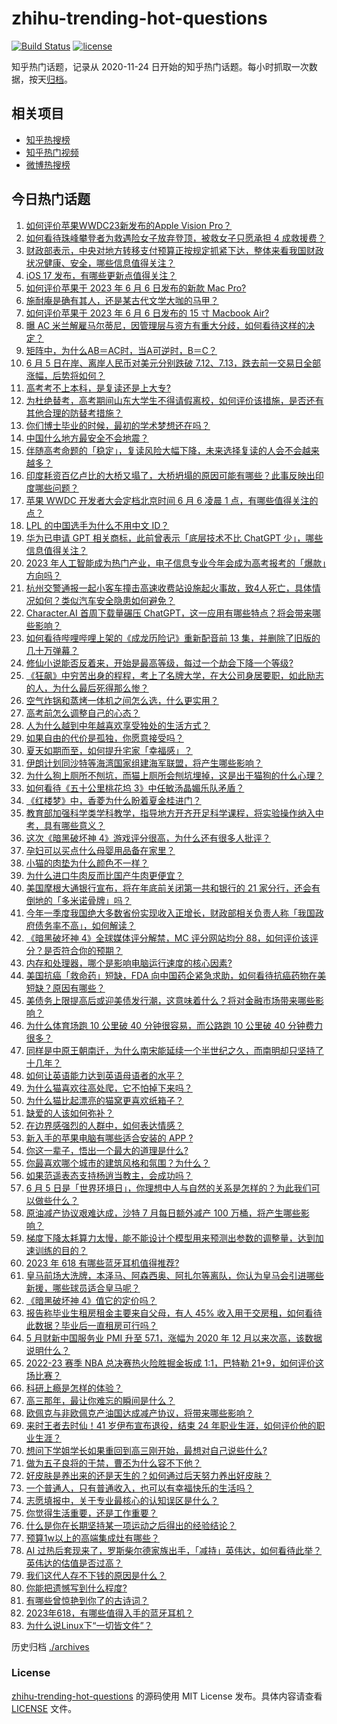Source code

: # zhihu-trending-hot-questions

[![Build Status](https://github.com/justjavac/zhihu-trending-hot-questions/workflows/ci/badge.svg?branch=master)](https://github.com/justjavac/zhihu-trending-hot-questions/actions)
[![license](https://img.shields.io/github/license/justjavac/zhihu-trending-hot-questions)](https://github.com/justjavac/zhihu-trending-hot-questions/blob/master/LICENSE)

知乎热门话题，记录从 2020-11-24
日开始的知乎热门话题。每小时抓取一次数据，按天[归档](./archives)。

## 相关项目

- [知乎热搜榜](https://github.com/justjavac/zhihu-trending-top-search)
- [知乎热门视频](https://github.com/justjavac/zhihu-trending-hot-video)
- [微博热搜榜](https://github.com/justjavac/weibo-trending-hot-search)

## 今日热门话题

<!-- BEGIN -->
<!-- 最后更新时间 Tue Jun 06 2023 09:39:48 GMT+0800 (China Standard Time) -->

1. [如何评价苹果WWDC23新发布的Apple Vision Pro？](https://www.zhihu.com/question/604992942)
1. [如何看待珠峰攀登者为救遇险女子放弃登顶，被救女子只愿承担 4 成救援费？](https://www.zhihu.com/question/604842993)
1. [财政部表示，中央对地方转移支付预算正按规定抓紧下达，整体来看我国财政状况健康、安全，哪些信息值得关注？](https://www.zhihu.com/question/604877884)
1. [iOS 17 发布，有哪些更新点值得关注？](https://www.zhihu.com/question/604990885)
1. [如何评价苹果于 2023 年 6 月 6 日发布的新款 Mac Pro?](https://www.zhihu.com/question/604990649)
1. [施耐庵是确有其人，还是某古代文学大咖的马甲？](https://www.zhihu.com/question/533898457)
1. [如何评价苹果于 2023 年 6 月 6 日发布的 15 寸 Macbook Air?](https://www.zhihu.com/question/604990393)
1. [曝 AC 米兰解雇马尔蒂尼，因管理层与资方有重大分歧，如何看待这样的决定？](https://www.zhihu.com/question/605015881)
1. [矩阵中，为什么AB＝AC时，当A可逆时，B＝C？](https://www.zhihu.com/question/594440726)
1. [6 月 5 日在岸、离岸人民币对美元分别跌破 7.12、7.13，跌去前一交易日全部涨幅，后势将如何？](https://www.zhihu.com/question/604888554)
1. [高考考不上本科，是复读还是上大专?](https://www.zhihu.com/question/604518335)
1. [为杜绝替考，高考期间山东大学生不得请假离校，如何评价该措施，是否还有其他合理的防替考措施？](https://www.zhihu.com/question/604871319)
1. [你们博士毕业的时候，最初的学术梦想还在吗？](https://www.zhihu.com/question/437154680)
1. [中国什么地方最安全不会地震？](https://www.zhihu.com/question/24769341)
1. [伴随高考命题的「稳定」，复读风险大幅下降，未来选择复读的人会不会越来越多？](https://www.zhihu.com/question/604528336)
1. [印度耗资百亿卢比的大桥又塌了，大桥坍塌的原因可能有哪些？此事反映出印度哪些问题？](https://www.zhihu.com/question/604825403)
1. [苹果 WWDC 开发者大会定档北京时间 6 月 6 凌晨 1 点，有哪些值得关注的点？](https://www.zhihu.com/question/603949196)
1. [LPL 的中国选手为什么不用中文 ID？](https://www.zhihu.com/question/594864998)
1. [华为已申请 GPT 相关商标，此前曾表示「底层技术不比 ChatGPT 少」，哪些信息值得关注？](https://www.zhihu.com/question/604871143)
1. [2023 年人工智能成为热门产业，电子信息专业今年会成为高考报考的「爆款」方向吗？](https://www.zhihu.com/question/604528233)
1. [杭州交警通报一起小客车撞击高速收费站设施起火事故，致4人死亡，具体情况如何？类似汽车安全隐患如何避免？](https://www.zhihu.com/question/604857286)
1. [Character.AI 首周下载量碾压 ChatGPT，这一应用有哪些特点？将会带来哪些影响？](https://www.zhihu.com/question/604552431)
1. [如何看待哔哩哔哩上架的《成龙历险记》重新配音前 13 集，并删除了旧版的几十万弹幕？](https://www.zhihu.com/question/604251906)
1. [修仙小说能否反着来，开始是最高等级，每过一个劫会下降一个等级?](https://www.zhihu.com/question/603426949)
1. [《狂飙》中穷苦出身的程程，考上了名牌大学，在大公司身居要职，如此励志的人，为什么最后死得那么惨？](https://www.zhihu.com/question/604132619)
1. [空气炸锅和蒸烤一体机之间怎么选，什么更实用？](https://www.zhihu.com/question/437319297)
1. [高考前怎么调整自己的心态？](https://www.zhihu.com/question/604448019)
1. [人为什么越到中年越喜欢享受独处的生活方式？](https://www.zhihu.com/question/596189194)
1. [如果自由的代价是孤独，你愿意接受吗？](https://www.zhihu.com/question/604740780)
1. [夏天如期而至，如何提升宅家「幸福感」？](https://www.zhihu.com/question/603623752)
1. [伊朗计划同沙特等海湾国家组建海军联盟，将产生哪些影响？](https://www.zhihu.com/question/604873437)
1. [为什么狗上厕所不刨坑，而猫上厕所会刨坑埋掉，这是出于猫狗的什么心理？](https://www.zhihu.com/question/595774135)
1. [如何看待《五十公里桃花坞 3》中任敏汤晶媚乐队矛盾？](https://www.zhihu.com/question/604722511)
1. [《红楼梦》中，香菱为什么盼着夏金桂进门？](https://www.zhihu.com/question/557232276)
1. [教育部加强科学类学科教学，指导地方开齐开足科学课程，将实验操作纳入中考，具有哪些意义？](https://www.zhihu.com/question/604847956)
1. [这次《暗黑破坏神 4》游戏评分很高，为什么还有很多人批评？](https://www.zhihu.com/question/604399227)
1. [孕妇可以买点什么母婴用品备在家里？](https://www.zhihu.com/question/583055369)
1. [小猫的肉垫为什么颜色不一样？](https://www.zhihu.com/question/602769104)
1. [为什么进口牛肉反而比国产牛肉更便宜？](https://www.zhihu.com/question/600043391)
1. [美国摩根大通银行宣布，将在年底前关闭第一共和银行的 21 家分行，还会有倒地的「多米诺骨牌」吗？](https://www.zhihu.com/question/604878667)
1. [今年一季度我国绝大多数省份实现收入正增长，财政部相关负责人称「我国政府债务率不高」，如何解读？](https://www.zhihu.com/question/604881298)
1. [《暗黑破坏神 4》全球媒体评分解禁，MC 评分网站均分 88，如何评价该评分？是否符合你的预期？](https://www.zhihu.com/question/603994809)
1. [内存和处理器，哪个是影响电脑运行速度的核心因素?](https://www.zhihu.com/question/604440801)
1. [美国抗癌「救命药」短缺，FDA 向中国药企紧急求助，如何看待抗癌药物在美短缺？原因有哪些？](https://www.zhihu.com/question/604908305)
1. [美债务上限提高后或迎美债发行潮，这意味着什么？将对金融市场带来哪些影响？](https://www.zhihu.com/question/604845882)
1. [为什么体育场跑 10 公里破 40 分钟很容易，而公路跑 10 公里破 40 分钟费力很多？](https://www.zhihu.com/question/593703240)
1. [同样是中原王朝南迁，为什么南宋能延续一个半世纪之久，而南明却只坚持了十几年？](https://www.zhihu.com/question/21135490)
1. [如何让英语能力达到英语母语者的水平？](https://www.zhihu.com/question/276101963)
1. [为什么猫喜欢往高处爬，它不怕掉下来吗？](https://www.zhihu.com/question/579876984)
1. [为什么猫比起漂亮的猫窝更喜欢纸箱子？](https://www.zhihu.com/question/598310791)
1. [缺爱的人该如何弥补？](https://www.zhihu.com/question/336101733)
1. [在边界感强烈的人群中，如何表达情感？](https://www.zhihu.com/question/604414099)
1. [新入手的苹果电脑有哪些适合安装的 APP ?](https://www.zhihu.com/question/413488573)
1. [你这一辈子，悟出一个最大的道理是什么?](https://www.zhihu.com/question/599006651)
1. [你最喜欢哪个城市的建筑风格和氛围？为什么？](https://www.zhihu.com/question/602755182)
1. [如果范遥表态支持杨逍当教主，会成功吗？](https://www.zhihu.com/question/604508513)
1. [6 月 5 日是「世界环境日」，你理想中人与自然的关系是怎样的？为此我们可以做些什么？](https://www.zhihu.com/question/604432723)
1. [原油减产协议艰难达成，沙特 7 月每日额外减产 100 万桶，将产生哪些影响？](https://www.zhihu.com/question/604832707)
1. [梯度下降太耗算力太慢，能不能设计个模型用来预测出参数的调整量，达到加速训练的目的？](https://www.zhihu.com/question/603468895)
1. [2023 年 618 有哪些蓝牙耳机值得推荐?](https://www.zhihu.com/question/597471160)
1. [皇马前场大洗牌，本泽马、阿森西奥、阿扎尔等离队，你认为皇马会引进哪些新援，哪些球员适合皇马呢？](https://www.zhihu.com/question/604742928)
1. [《暗黑破坏神 4》值它的定价吗？](https://www.zhihu.com/question/353810839)
1. [报告称毕业生租房租金主要来自父母，有人 45% 收入用于交房租，如何看待此数据？毕业后一直租房可行吗？](https://www.zhihu.com/question/604420104)
1. [5 月财新中国服务业 PMI 升至 57.1，涨幅为 2020 年 12 月以来次高，该数据说明什么？](https://www.zhihu.com/question/604832541)
1. [2022-23 赛季 NBA 总决赛热火险胜掘金扳成 1:1，巴特勒 21+9，如何评价这场比赛？](https://www.zhihu.com/question/604817391)
1. [科研上瘾是怎样的体验？](https://www.zhihu.com/question/456385091)
1. [高三那年，最让你难忘的瞬间是什么？](https://www.zhihu.com/question/603806763)
1. [欧佩克与非欧佩克产油国达成减产协议，将带来哪些影响？](https://www.zhihu.com/question/604820192)
1. [来时王者去时仙！41 岁伊布宣布退役，结束 24 年职业生涯，如何评价他的职业生涯？](https://www.zhihu.com/question/604704769)
1. [想问下学姐学长如果重回到高三刚开始，最想对自己说些什么?](https://www.zhihu.com/question/603472833)
1. [做为五子良将的于禁，曹丕为什么容不下他？](https://www.zhihu.com/question/598467303)
1. [好皮肤是养出来的还是天生的？如何通过后天努力养出好皮肤？](https://www.zhihu.com/question/603945204)
1. [一个普通人，只有普通收入，也可以有幸福快乐的生活吗？](https://www.zhihu.com/question/600076144)
1. [志愿填报中，关于专业最核心的认知误区是什么？](https://www.zhihu.com/question/604152143)
1. [你觉得生活重要，还是工作重要？](https://www.zhihu.com/question/595503975)
1. [什么是你在长期坚持某一项运动之后得出的经验结论？](https://www.zhihu.com/question/603822135)
1. [预算1w以上的高端集成灶有哪些？](https://www.zhihu.com/question/483449505)
1. [AI 过热后套现来了，罗斯柴尔德家族出手，「减持」英伟达，如何看待此举？英伟达的估值是否过高？](https://www.zhihu.com/question/604832745)
1. [我们这代人存不下钱的原因是什么？](https://www.zhihu.com/question/603826642)
1. [你能把遗憾写到什么程度?](https://www.zhihu.com/question/604572072)
1. [有哪些曾惊艳到你了的古诗词？](https://www.zhihu.com/question/285212032)
1. [2023年618，有哪些值得入手的蓝牙耳机？](https://www.zhihu.com/question/602840800)
1. [为什么说Linux下“一切皆文件”？](https://www.zhihu.com/question/601005215)

<!-- END -->

历史归档 [./archives](./archives)

### License

[zhihu-trending-hot-questions](https://github.com/justjavac/zhihu-trending-hot-questions)
的源码使用 MIT License 发布。具体内容请查看 [LICENSE](./LICENSE) 文件。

++++

**What is being asked**. Once you find the line with "1. [你这一辈子，悟出一个" in the entries above, output it and each line after it up to and including the line with "1. [原油减产协议艰难达成，沙特 7", and nothing else.

**Finished task**.
1. [你这一辈子，悟出一个最大的道理是什么?](https://www.zhihu.com/question/599006651)
1. [你最喜欢哪个城市的建筑风格和氛围？为什么？](https://www.zhihu.com/question/602755182)
1. [如果范遥表态支持杨逍当教主，会成功吗？](https://www.zhihu.com/question/604508513)
1. [6 月 5 日是「世界环境日」，你理想中人与自然的关系是怎样的？为此我们可以做些什么？](https://www.zhihu.com/question/604432723)
1. [原油减产协议艰难达成，沙特 7 月每日额外减产 100 万桶，将产生哪些影响？](https://www.zhihu.com/question/604832707)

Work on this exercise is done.